Task input:
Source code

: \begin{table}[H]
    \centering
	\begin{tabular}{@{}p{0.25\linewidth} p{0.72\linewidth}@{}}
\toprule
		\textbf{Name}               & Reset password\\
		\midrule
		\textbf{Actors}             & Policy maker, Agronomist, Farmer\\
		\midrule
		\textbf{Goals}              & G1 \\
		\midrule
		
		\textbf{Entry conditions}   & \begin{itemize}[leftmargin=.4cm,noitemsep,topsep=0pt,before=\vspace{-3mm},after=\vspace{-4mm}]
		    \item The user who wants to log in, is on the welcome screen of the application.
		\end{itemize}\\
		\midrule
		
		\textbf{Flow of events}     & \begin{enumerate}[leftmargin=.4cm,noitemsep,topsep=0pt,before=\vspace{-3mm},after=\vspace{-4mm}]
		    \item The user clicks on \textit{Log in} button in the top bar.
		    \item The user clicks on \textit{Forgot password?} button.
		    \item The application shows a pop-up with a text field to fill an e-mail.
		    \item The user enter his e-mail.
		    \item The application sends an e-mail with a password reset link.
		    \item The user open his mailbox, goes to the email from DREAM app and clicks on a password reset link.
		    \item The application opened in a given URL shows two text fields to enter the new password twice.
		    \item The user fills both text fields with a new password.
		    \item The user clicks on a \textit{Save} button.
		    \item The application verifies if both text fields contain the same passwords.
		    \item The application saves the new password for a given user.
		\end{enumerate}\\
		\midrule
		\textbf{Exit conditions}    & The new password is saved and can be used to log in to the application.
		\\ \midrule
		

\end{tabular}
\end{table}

Exercise details:
Return each line of the preceding material in which "itemize" can be found.

Solved exercise:
		\textbf{Entry conditions}   & \begin{itemize}[leftmargin=.4cm,noitemsep,topsep=0pt,before=\vspace{-3mm},after=\vspace{-4mm}]
		\end{itemize}\\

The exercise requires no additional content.